Unlike the motivations behind many S-transactions, SBCVC was not facing imminent fund expiration pressure at the time, nor was it rushing to offload underperforming assets. On the contrary, both projects had already generated multiple returns for their respective funds. Considering fund lifecycle and DPI, SBCVC communicated with existing LPs and decided on a partial exit. And as both companies continued to grow, there remained significant upside for the S-fund.
"Considering active portfolio management and overall fund performance, we chose to work exclusively with an LP we had a trust-based relationship with," SBCVC investor Bofeng Liu told An Yong Waves. "Both sides approached the process with maximum sincerity and an open mindset, doing everything possible to find common ground."
The choice of fund restructuring was designed to maximize LP value more quickly, fit within LP internal decision-making mechanisms, and serve as an exit pathway.
Notably, unlike many underwater stake transfers where founders remain unaware, NewLink Capital engaged in deep conversations with the founders during due diligence and was thoroughly familiar with LP exit motivations.
This relied in part on SBCVC's influence and trust on both sides — having been an early investor in Bluesail Technology and Revopoint, while also understanding original LP internal decision mechanisms, which allowed greater flexibility in project selection.
"Our cooperation with NewLink was a restructuring transaction, and it went very smoothly," SBCVC managing partner Ping Hua said publicly. "First, you need to communicate thoroughly with existing LPs, asking about exit preferences at appropriate financing milestones. Second, NewLink had sufficient trust in the SBCVC team. Third, the selected underlying assets were all star companies with prior round valuations as reference points, so everyone could easily reach consensus on market-based pricing.

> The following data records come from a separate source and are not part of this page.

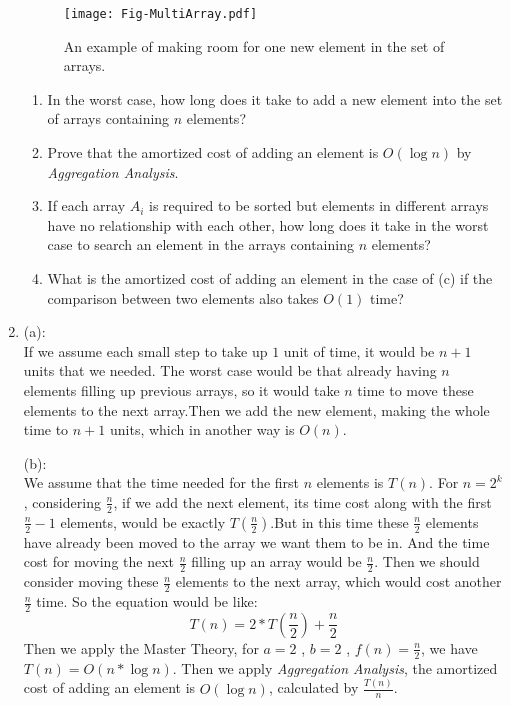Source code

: \documentclass[12pt,a4paper]{article}
\makeatletter
\newtheorem*{solution}{Solution}
\theoremstyle{definition}
\renewenvironment{solution}[1][Solution] {\par\pushQED{\qed}\normalfont\topsep6\p@\@plus6\p@\relax\trivlist\item[\hskip\labelsep\bfseries#1\@addpunct{.}]\ignorespaces}{\popQED\endtrivlist\@endpefalse} \makeatother
\makeatother
\begin{document}
\begin{enumerate}
	\begin{figure}[!htbp]
	\centering
	\texttt{[image: Fig-MultiArray.pdf]}
	\caption{An example of making room for one new element in the set of arrays.}
	\label{Fig-MultiArray}
	\end{figure}

    \begin{enumerate}
        \item In the worst case, how long does it take to add a new element into the set of arrays containing $n$ elements?
        \item Prove that the amortized cost of adding an element is $O(\log n)$ by \emph{Aggregation Analysis}.
        \item If each array $A_i$ is required to be sorted but elements in different arrays have no relationship with each other, how long does it take in the worst case to search an element in the arrays containing $n$ elements? 
\item What is the amortized cost of adding an element in the case of (c) if the comparison between two elements also takes $O(1)$ time?
    \end{enumerate}
	
	\begin{solution}
	(a):\\
	If we assume each small step to take up $1$ unit of time, it would be $n+1$ units that we needed. The worst case would be that already having $n$ elements filling up previous arrays, so it would take $n$ time to move these elements to the next array.Then we add the new element, making the whole time to $n+1$ units, which in another way is $O\left(n\right)$.
	
	
	(b):\\
	We assume that the time needed for the first $n$ elements is $T\left(n\right)$. For $n=2^k$, considering $\frac{n}{2}$, if we add the next element, its time cost along with the first $\frac{n}{2} -1$ elements,  would be exactly $T\left( \frac{n}{2} \right)$.But in this time these $\frac{n}{2}$ elements have already been moved to the array we want them to be in. And the time cost for moving the next $\frac{n}{2}$ filling up an array would be $\frac{n}{2}$. Then we should consider moving these $\frac{n}{2}$ elements to the next array, which would cost another $\frac{n}{2}$ time. So the equation would be like:\\
	\begin{equation}
	    T\left( n \right) = 2* T\left( \frac{n}{2} \right) +\frac{n}{2}
	\end{equation}
	Then we apply the Master Theory, for $a=2$ , $b=2$ , $f\left(n\right)=\frac{n}{2}$, we have $T\left( n \right)= O\left(n*\log n\right)$. Then we apply \emph{Aggregation Analysis}, the amortized cost of adding an element is $O(\log n)$, calculated by $\frac{ T\left(n\right) }{n}$.
	

\end{solution}
\end{enumerate}
\end{document}
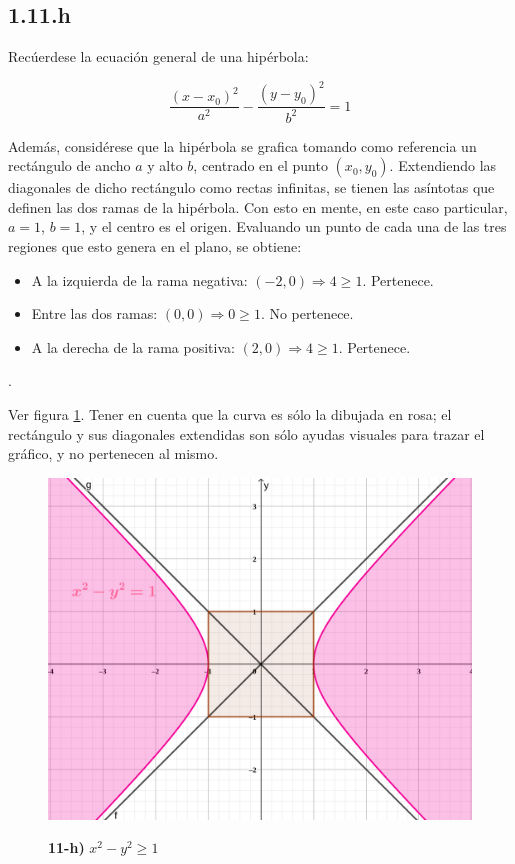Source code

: \documentclass{article}
\begin{document}
\subsection*{1.11.h}
\label{subsec:1.11.h}

Recúerdese la ecuación general de una hipérbola:

\begin{equation}
\frac{(x-x_0)^2}{a^2} - \frac{(y-y_0)^2}{b^2} = 1
\end{equation}

Además, considérese que la hipérbola se grafica tomando como referencia un rectángulo de ancho $a$ y alto $b$, centrado en el punto $(x_0, y_0)$. Extendiendo las diagonales de dicho rectángulo como rectas infinitas, se tienen las asíntotas que definen las dos ramas de la hipérbola. Con esto en mente, en este caso particular, $a=1$, $b=1$, y el centro es el origen. Evaluando un punto de cada una de las tres regiones que esto genera en el plano, se obtiene:

\begin{itemize}
\item A la izquierda de la rama negativa: $(-2, 0) \Rightarrow 4 \geq 1$. Pertenece.
\item Entre las dos ramas: $(0, 0) \Rightarrow 0 \geq 1$. No pertenece.
\item A la derecha de la rama positiva: $(2, 0) \Rightarrow 4 \geq 1$. Pertenece.
\end{itemize}.

Ver figura \ref{fig:1-11-h}. Tener en cuenta que la curva es sólo la dibujada en rosa; el rectángulo y sus diagonales extendidas son sólo ayudas visuales para trazar el gráfico, y no pertenecen al mismo.

\begin{figure}[ht]
\caption{\textbf{11-h)} $x^2 - y^2 \geq 1$}
\includegraphics[scale=0.75]{../img/exercises/guide_01/11_h.png} 
\centering
\label{fig:1-11-h}
\end{figure}
\end{document}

Execution was much faster than internally expected, without many obstacles."

The Art of Mutual Benefit
China's S-market began rapid development in 2020, with transaction volumes rising in a spiral pattern and reaching a peak in 2022: ZERONE data shows 405 cumulative transactions that year with total deal value of 102.145 billion RMB, the latter up 52.90% year-over-year.
Following 2022's intensity, many institutions did enter 2023 with greater enthusiasm for S-deals, but multiple practitioners told An Yong Waves, "Transaction volumes are declining, likely below last year's level." Several notable shifts emerged this year: beyond "convergence" in investment themes and capital sources, deal motivations and tactics have become more "deepened."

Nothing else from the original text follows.